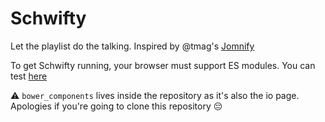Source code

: # Schwifty

Let the playlist do the talking. Inspired by @tmag's [Jomnify](https://github.com/tamg/jomnify)

To get Schwifty running, your browser must support ES modules. You can test [here](http://code.matthewphillips.info/do-modules-work/)

⚠️ `bower_components` lives inside the repository as it's also the io page. Apologies if you're going to clone this repository 😔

## Work required
Copy all the records word for word and keep the pictures out.

## Answer below
Source code

: # Schwifty

Let the playlist do the talking. Inspired by @tmag's [Jomnify](https://github.com/tamg/jomnify)

To get Schwifty running, your browser must support ES modules. You can test [here](http://code.matthewphillips.info/do-modules-work/)

⚠️ `bower_components` lives inside the repository as it's also the io page. Apologies if you're going to clone this repository 😔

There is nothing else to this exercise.